Just when you think that you have anything figured out, that's just really not the case.
I have a few desires in my life right now. One of the foremost ones being that I had a place to call home. Bless my aunt for letting me stay here but this is not my home, my parents place hasn't been my home since I started college and started out to find myself, and I had to leave the place I felt most comfortable just a few short months ago. Since then I guess you could say I've been searching for a place to call my own. I really want a place of my own again, a place to make my home....the only two problems are finances....and well finding someone willing to live with me in a place I'd love to live. Which currently is Denver. I don't want to live in the suburbs. I get a little too bored here. Life is too "stiff" for where I'm at in my life.
My second is to have friends that are close to me. It's hard not having friends in close access to me and having to search out people to hang out with. Especially being stuck in a cookie-cutter sort of life during work, I need stimulation in the form of a social life and unfortunately I don't get as much as I want or need when friends are all over the place.
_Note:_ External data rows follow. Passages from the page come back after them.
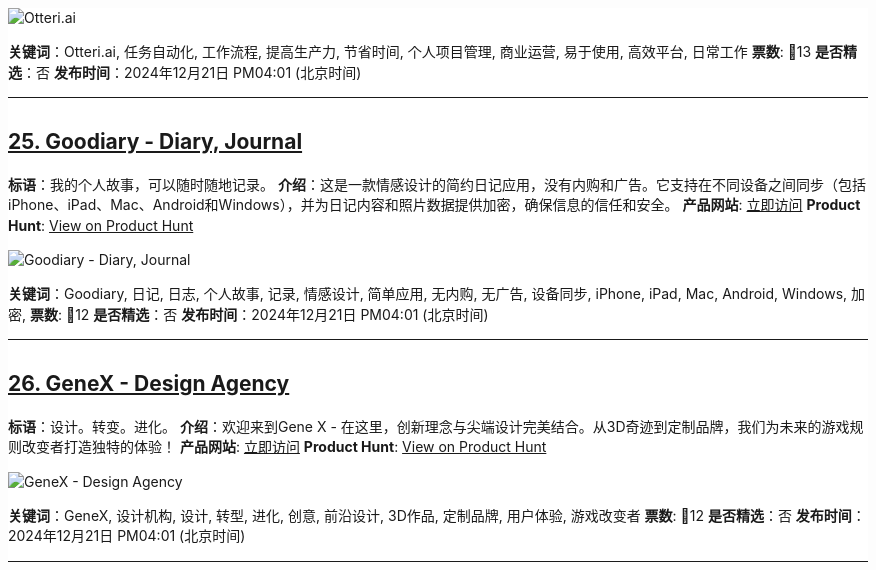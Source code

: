 ![Otteri.ai](https://ph-files.imgix.net/6f642d63-ba26-4ab7-8ec1-6477bee13dff.png?auto=format&fit=crop&frame=1&h=512&w=1024)

**关键词**：Otteri.ai, 任务自动化, 工作流程, 提高生产力, 节省时间, 个人项目管理, 商业运营, 易于使用, 高效平台, 日常工作
**票数**: 🔺13
**是否精选**：否
**发布时间**：2024年12月21日 PM04:01 (北京时间)

---

## [25. Goodiary - Diary, Journal](https://www.producthunt.com/posts/goodiary-diary-journal?utm_campaign=producthunt-api&utm_medium=api-v2&utm_source=Application%3A+decohack+%28ID%3A+131684%29)
**标语**：我的个人故事，可以随时随地记录。
**介绍**：这是一款情感设计的简约日记应用，没有内购和广告。它支持在不同设备之间同步（包括iPhone、iPad、Mac、Android和Windows），并为日记内容和照片数据提供加密，确保信息的信任和安全。
**产品网站**: [立即访问](https://www.producthunt.com/r/QTNYWMFLQOP5H3?utm_campaign=producthunt-api&utm_medium=api-v2&utm_source=Application%3A+decohack+%28ID%3A+131684%29)
**Product Hunt**: [View on Product Hunt](https://www.producthunt.com/posts/goodiary-diary-journal?utm_campaign=producthunt-api&utm_medium=api-v2&utm_source=Application%3A+decohack+%28ID%3A+131684%29)

![Goodiary - Diary, Journal](https://ph-files.imgix.net/56ca1109-b19c-437b-9372-718dcd919c5f.png?auto=format&fit=crop&frame=1&h=512&w=1024)

**关键词**：Goodiary, 日记, 日志, 个人故事, 记录, 情感设计, 简单应用, 无内购, 无广告, 设备同步, iPhone, iPad, Mac, Android, Windows, 加密,
**票数**: 🔺12
**是否精选**：否
**发布时间**：2024年12月21日 PM04:01 (北京时间)

---

## [26. GeneX - Design Agency](https://www.producthunt.com/posts/genex-design-agency-2?utm_campaign=producthunt-api&utm_medium=api-v2&utm_source=Application%3A+decohack+%28ID%3A+131684%29)
**标语**：设计。转变。进化。
**介绍**：欢迎来到Gene X - 在这里，创新理念与尖端设计完美结合。从3D奇迹到定制品牌，我们为未来的游戏规则改变者打造独特的体验！
**产品网站**: [立即访问](https://www.producthunt.com/r/FIZ5DLPTF24N3R?utm_campaign=producthunt-api&utm_medium=api-v2&utm_source=Application%3A+decohack+%28ID%3A+131684%29)
**Product Hunt**: [View on Product Hunt](https://www.producthunt.com/posts/genex-design-agency-2?utm_campaign=producthunt-api&utm_medium=api-v2&utm_source=Application%3A+decohack+%28ID%3A+131684%29)

![GeneX - Design Agency](https://ph-files.imgix.net/454222a9-24fd-4dd3-a977-f69b7a834eaa.png?auto=format&fit=crop&frame=1&h=512&w=1024)

**关键词**：GeneX, 设计机构, 设计, 转型, 进化, 创意, 前沿设计, 3D作品, 定制品牌, 用户体验, 游戏改变者
**票数**: 🔺12
**是否精选**：否
**发布时间**：2024年12月21日 PM04:01 (北京时间)

---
I used to be just fine being by myself. But given everything, I find that alone time is not my friend. As a matter of fact, if I'm left alone for too long I get anxious. And I think it's because there are no certainties, no regularities and no one stable in my life currently.....so I just naturally freak out and that freaking out really manifests when I'm by myself long enough for it to rear it's stupid head.
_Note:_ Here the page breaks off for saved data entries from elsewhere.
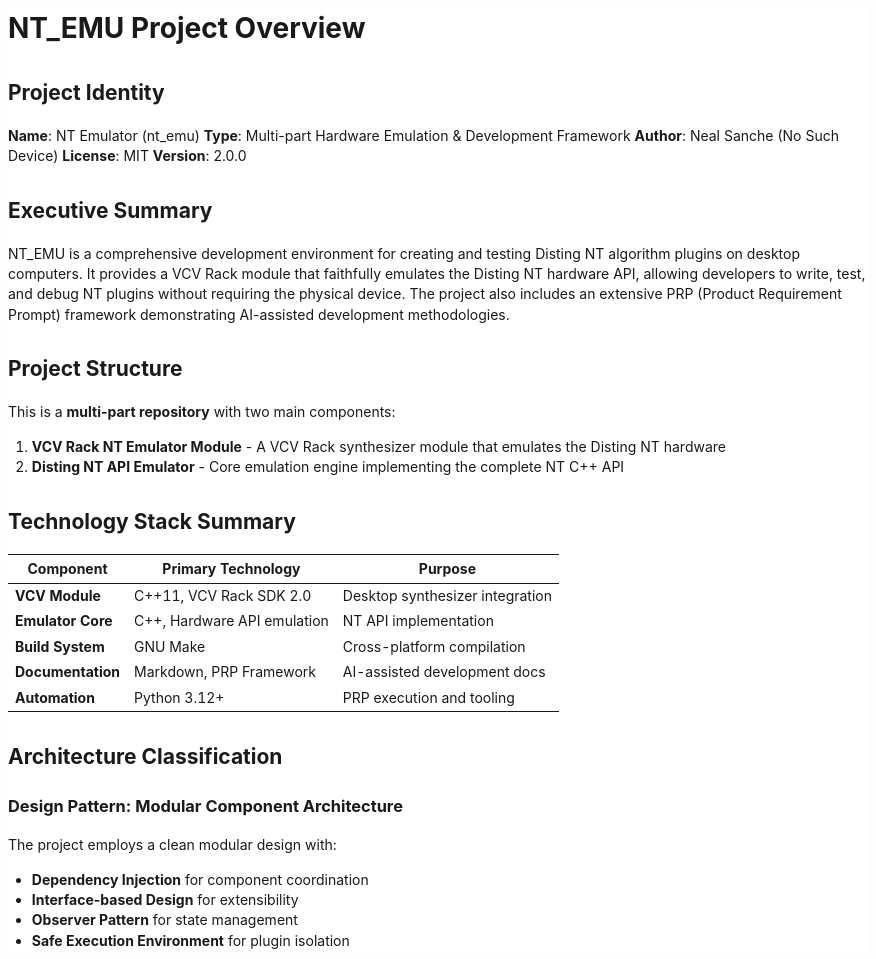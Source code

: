 # NT_EMU Project Overview

## Project Identity

**Name**: NT Emulator (nt_emu)
**Type**: Multi-part Hardware Emulation & Development Framework
**Author**: Neal Sanche (No Such Device)
**License**: MIT
**Version**: 2.0.0

## Executive Summary

NT_EMU is a comprehensive development environment for creating and testing Disting NT algorithm plugins on desktop computers. It provides a VCV Rack module that faithfully emulates the Disting NT hardware API, allowing developers to write, test, and debug NT plugins without requiring the physical device. The project also includes an extensive PRP (Product Requirement Prompt) framework demonstrating AI-assisted development methodologies.

## Project Structure

This is a **multi-part repository** with two main components:

1. **VCV Rack NT Emulator Module** - A VCV Rack synthesizer module that emulates the Disting NT hardware
2. **Disting NT API Emulator** - Core emulation engine implementing the complete NT C++ API

## Technology Stack Summary

| Component | Primary Technology | Purpose |
|-----------|-------------------|---------|
| **VCV Module** | C++11, VCV Rack SDK 2.0 | Desktop synthesizer integration |
| **Emulator Core** | C++, Hardware API emulation | NT API implementation |
| **Build System** | GNU Make | Cross-platform compilation |
| **Documentation** | Markdown, PRP Framework | AI-assisted development docs |
| **Automation** | Python 3.12+ | PRP execution and tooling |

## Architecture Classification

### Design Pattern: **Modular Component Architecture**

The project employs a clean modular design with:
- **Dependency Injection** for component coordination
- **Interface-based Design** for extensibility
- **Observer Pattern** for state management
- **Safe Execution Environment** for plugin isolation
I just know that I need a certain amount of regularity back in my life, but regularity that involves people my age and something that I'm passionate about. I've found that's what I'm missing currently. People in the working world are hardly passionate. They have a passion sometimes for their jobs, but it's also in a very uniform manner. I want people who are passionate and it expresses itself wildly. So maybe I'm saying I need some wildness in my life?!?! I dunno actually.
All I know is working in the teaching field currently as a substitute para, I find myself highly unstimulated. Everything is PC and everyone dresses exactly the same. They all talk about teaching, a lot of the women I interact with are more what I would term hoity-toity in their mannerisms and how they interact in a very guarded manner. I crave the laid-back accepting atmosphere of college and fort collins. The accepting and adventurous spirit. I've gotten some odd looks from the bright colored shirts that I wear....and they haven't even seen my bright yellow capri shorts!!! Really?! I wonder what they will say when I walk in next week with purple skinny jeans and a black plaid flannel shirt.....it's going to be very interesting to see what they say and do!!! But it just goes to show that I'm not in a normal environment for myself. In my world, what I'm used to, I'm used to being able to express myself in whatever way I see fit and talking about controversial issues. Not constantly talking about how hard it is to be a working mom and Johnny's problems with playing with the blocks. Just not my thing currently.
Just goes to show I'm not ready to settle myself down quite yet.
But to start with I would really just like a home. A place that has my furniture, I can come and go as I please, a place that's completely comfortable for me, and a place to make my own. Hopefully sometime soon?!?! I think it would help me with my anxiety greatly.